Why are clinical trials so difficult and so much work?

Written by Cmed

Have you seen many paradigm shifts lately?

Clinical trials are becoming more complex. There have been recent advances in how clinical trials are conducted, but how can we fully harness the benefits?

Cmed CEO, David Connelly explains in a recent Applied Clinical Trials article how new developments in technology really can sweep away old paradigms, to bring a much brighter future for clinical trials.

Accepting that studies can be difficult and complex, have we, as an industry, nevertheless overcomplicated the problem? A clinical trial can be considered as basically a scientific experiment involving people. The clinical data generated from subjects is key to determining the effectiveness and safety of the treatment. If this is the core data, then all other data and information can be considered as ancillary. Undoubtedly, this other data is important for many reasons: ensuring the study is well planned, managed, ethical, compliant, that the clinical data can be trusted.

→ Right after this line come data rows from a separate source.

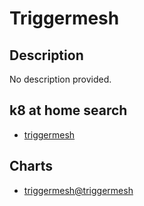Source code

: # Triggermesh

## Description

No description provided.

## k8 at home search

- [triggermesh](https://nanne.dev/k8s-at-home-search/#/triggermesh)

## Charts

- [triggermesh@triggermesh](https://storage.googleapis.com/triggermesh-charts/)
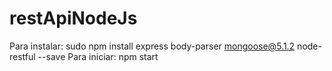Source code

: # restApiNodeJs

Para instalar: sudo npm install express body-parser mongoose@5.1.2 node-restful --save
Para iniciar: npm start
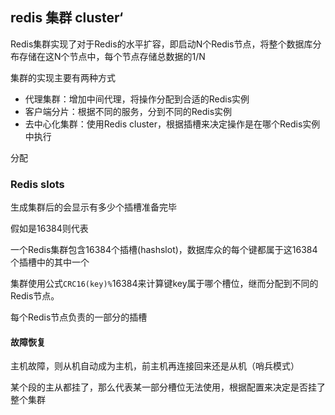 ## redis 集群 cluster‘

Redis集群实现了对于Redis的水平扩容，即启动N个Redis节点，将整个数据库分布存储在这N个节点中，每个节点存储总数据的1/N





集群的实现主要有两种方式

- 代理集群：增加中间代理，将操作分配到合适的Redis实例
- 客户端分片：根据不同的服务，分到不同的Redis实例
- 去中心化集群：使用Redis cluster，根据插槽来决定操作是在哪个Redis实例中执行

分配



### Redis slots

生成集群后的会显示有多少个插槽准备完毕

假如是16384则代表

一个Redis集群包含16384个插槽(hashslot)，数据库众的每个键都属于这16384个插槽中的其中一个



集群使用公式`CRC16(key)%`16384来计算键key属于哪个槽位，继而分配到不同的Redis节点。

每个Redis节点负责的一部分的插槽



#### 故障恢复

主机故障，则从机自动成为主机，前主机再连接回来还是从机（哨兵模式）

某个段的主从都挂了，那么代表某一部分槽位无法使用，根据配置来决定是否挂了整个集群



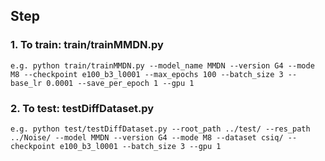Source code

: ## Step
### 1. To train: train/trainMMDN.py
    e.g. python train/trainMMDN.py --model_name MMDN --version G4 --mode M8 --checkpoint e100_b3_l0001 --max_epochs 100 --batch_size 3 --base_lr 0.0001 --save_per_epoch 1 --gpu 1
### 2. To test: testDiffDataset.py
    e.g. python test/testDiffDataset.py --root_path ../test/ --res_path ../Noise/ --model MMDN --version G4 --mode M8 --dataset csiq/ --checkpoint e100_b3_l0001 --batch_size 3 --gpu 1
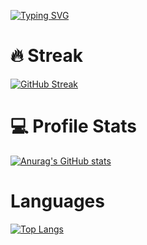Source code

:[![Typing SVG](https://readme-typing-svg.demolab.com?font=Roboto+Slab&pause=1000&center=true&vCenter=true&width=500&lines=Cross-Platform+Mobile+Application+Developer;Started+with+React+Native;Currently+I'm+focusing+in+development+with+Flutter;Chill+_+Code+_+Coffee)](https://git.io/typing-svg)

# 🔥 Streak
[![GitHub Streak](https://streak-stats.demolab.com?user=chitkoo&theme=material-palenight&hide_border=true)](https://git.io/streak-stats)

# 💻 Profile Stats
[![Anurag's GitHub stats](https://github-readme-stats.vercel.app/api?username=chitkoo&show_icons=true&theme=material-palenight)](https://github.com/chitkoo/github-readme-stats)

# Languages
[![Top Langs](https://github-readme-stats.vercel.app/api/top-langs/?username=chitkoo)](https://github.com/anuraghazra/github-readme-stats)
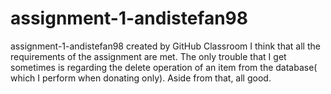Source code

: # assignment-1-andistefan98
assignment-1-andistefan98 created by GitHub Classroom
I think that all the requirements of the assignment are met. The only trouble that I get sometimes is regarding the delete operation of an item 
from the database( which I perform when donating only).  Aside from that, all good.
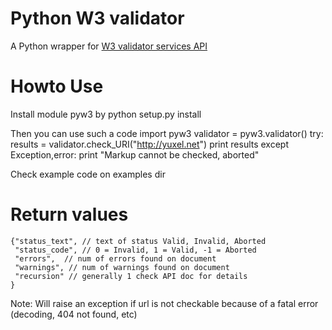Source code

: # Python W3 validator

A Python wrapper for [W3 validator services API](http://validator.w3.org/docs/api.html)

# Howto Use

Install module pyw3 by
    python setup.py install

Then you can use such a code
    import pyw3
    validator = pyw3.validator() 
    try:
        results = validator.check_URI("http://yuxel.net")
        print results
    except Exception,error:
        print "Markup cannot be checked, aborted"

Check example code on examples dir

# Return values 
    {"status_text", // text of status Valid, Invalid, Aborted
     "status_code", // 0 = Invalid, 1 = Valid, -1 = Aborted
     "errors",  // num of errors found on document
     "warnings", // num of warnings found on document
     "recursion" // generally 1 check API doc for details
    }


Note: Will raise an exception if url is not checkable because of a fatal error (decoding, 404 not found, etc)
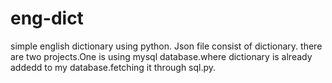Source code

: # eng-dict
simple english dictionary using python. Json file consist of dictionary.
there are two projects.One is using mysql database.where dictionary is already addedd to my database.fetching it through sql.py.
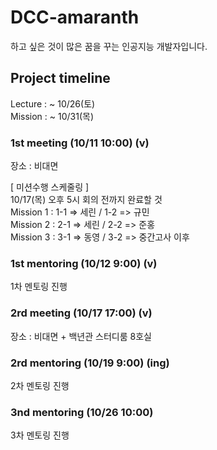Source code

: # DCC-amaranth  
하고 싶은 것이 많은 꿈을 꾸는 인공지능 개발자입니다.      
  
## Project timeline    
Lecture  : ~ 10/26(토)  
Mission : ~ 10/31(목)  

### 1st meeting (10/11 10:00) (v)    
장소 : 비대면   

[ 미션수행 스케줄링 ]    
10/17(목) 오후 5시 회의 전까지 완료할 것        
Mission 1 : 1-1 => 세린 / 1-2 => 규민        
Mission 2 : 2-1 => 세린 / 2-2 => 준홍          
Mission 3 : 3-1 => 동영 / 3-2 => 중간고사 이후               
  
### 1st mentoring (10/12 9:00) (v)      
1차 멘토링 진행   

### 2rd meeting (10/17 17:00) (v)  
장소 : 비대면 + 백년관 스터디룸 8호실         

### 2rd mentoring (10/19 9:00) (ing)      
2차 멘토링 진행   

### 3nd mentoring (10/26 10:00)      
3차 멘토링 진행    
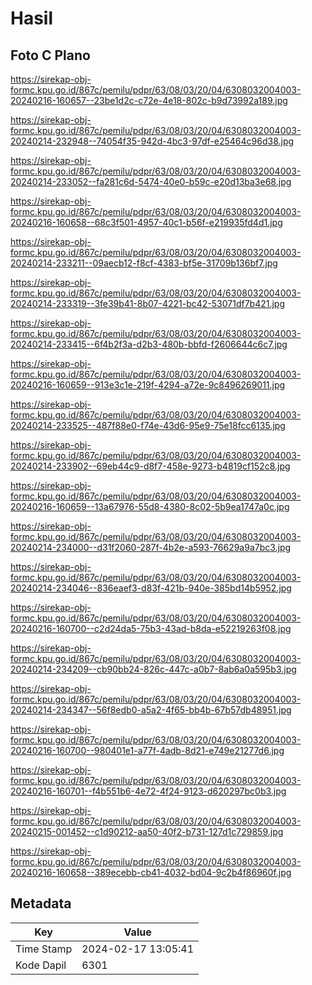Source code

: # Hasil

## Foto C Plano

https://sirekap-obj-formc.kpu.go.id/867c/pemilu/pdpr/63/08/03/20/04/6308032004003-20240216-160657--23be1d2c-c72e-4e18-802c-b9d73992a189.jpg

https://sirekap-obj-formc.kpu.go.id/867c/pemilu/pdpr/63/08/03/20/04/6308032004003-20240214-232948--74054f35-942d-4bc3-97df-e25464c96d38.jpg

https://sirekap-obj-formc.kpu.go.id/867c/pemilu/pdpr/63/08/03/20/04/6308032004003-20240214-233052--fa281c6d-5474-40e0-b59c-e20d13ba3e68.jpg

https://sirekap-obj-formc.kpu.go.id/867c/pemilu/pdpr/63/08/03/20/04/6308032004003-20240216-160658--68c3f501-4957-40c1-b56f-e219935fd4d1.jpg

https://sirekap-obj-formc.kpu.go.id/867c/pemilu/pdpr/63/08/03/20/04/6308032004003-20240214-233211--09aecb12-f8cf-4383-bf5e-31709b136bf7.jpg

https://sirekap-obj-formc.kpu.go.id/867c/pemilu/pdpr/63/08/03/20/04/6308032004003-20240214-233319--3fe39b41-8b07-4221-bc42-53071df7b421.jpg

https://sirekap-obj-formc.kpu.go.id/867c/pemilu/pdpr/63/08/03/20/04/6308032004003-20240214-233415--6f4b2f3a-d2b3-480b-bbfd-f2606644c6c7.jpg

https://sirekap-obj-formc.kpu.go.id/867c/pemilu/pdpr/63/08/03/20/04/6308032004003-20240216-160659--913e3c1e-219f-4294-a72e-9c8496269011.jpg

https://sirekap-obj-formc.kpu.go.id/867c/pemilu/pdpr/63/08/03/20/04/6308032004003-20240214-233525--487f88e0-f74e-43d6-95e9-75e18fcc6135.jpg

https://sirekap-obj-formc.kpu.go.id/867c/pemilu/pdpr/63/08/03/20/04/6308032004003-20240214-233902--69eb44c9-d8f7-458e-9273-b4819cf152c8.jpg

https://sirekap-obj-formc.kpu.go.id/867c/pemilu/pdpr/63/08/03/20/04/6308032004003-20240216-160659--13a67976-55d8-4380-8c02-5b9ea1747a0c.jpg

https://sirekap-obj-formc.kpu.go.id/867c/pemilu/pdpr/63/08/03/20/04/6308032004003-20240214-234000--d31f2060-287f-4b2e-a593-76629a9a7bc3.jpg

https://sirekap-obj-formc.kpu.go.id/867c/pemilu/pdpr/63/08/03/20/04/6308032004003-20240214-234046--836eaef3-d83f-421b-940e-385bd14b5952.jpg

https://sirekap-obj-formc.kpu.go.id/867c/pemilu/pdpr/63/08/03/20/04/6308032004003-20240216-160700--c2d24da5-75b3-43ad-b8da-e52219263f08.jpg

https://sirekap-obj-formc.kpu.go.id/867c/pemilu/pdpr/63/08/03/20/04/6308032004003-20240214-234209--cb90bb24-826c-447c-a0b7-8ab6a0a595b3.jpg

https://sirekap-obj-formc.kpu.go.id/867c/pemilu/pdpr/63/08/03/20/04/6308032004003-20240214-234347--56f8edb0-a5a2-4f65-bb4b-67b57db48951.jpg

https://sirekap-obj-formc.kpu.go.id/867c/pemilu/pdpr/63/08/03/20/04/6308032004003-20240216-160700--980401e1-a77f-4adb-8d21-e749e21277d6.jpg

https://sirekap-obj-formc.kpu.go.id/867c/pemilu/pdpr/63/08/03/20/04/6308032004003-20240216-160701--f4b551b6-4e72-4f24-9123-d620297bc0b3.jpg

https://sirekap-obj-formc.kpu.go.id/867c/pemilu/pdpr/63/08/03/20/04/6308032004003-20240215-001452--c1d90212-aa50-40f2-b731-127d1c729859.jpg

https://sirekap-obj-formc.kpu.go.id/867c/pemilu/pdpr/63/08/03/20/04/6308032004003-20240216-160658--389ecebb-cb41-4032-bd04-9c2b4f86960f.jpg


## Metadata

| Key        | Value               |
| ---------- | ------------------- |
| Time Stamp | 2024-02-17 13:05:41 |
| Kode Dapil | 6301                |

But have we structured organizations and used technologies that fail to appreciate that the clinical data is the core output of a clinical trial? Have boundaries been created in the wrong places and silos inadvertently created?

So what?

When we try to integrate disparate systems to manage clinical data, the result is a patchwork of systems with inadequate interoperability and data all over the place: as has been called a “Frankenstein” of siloed systems. Despite laudable efforts toward industry data standards, we still end up mapping and reformatting data and meta data.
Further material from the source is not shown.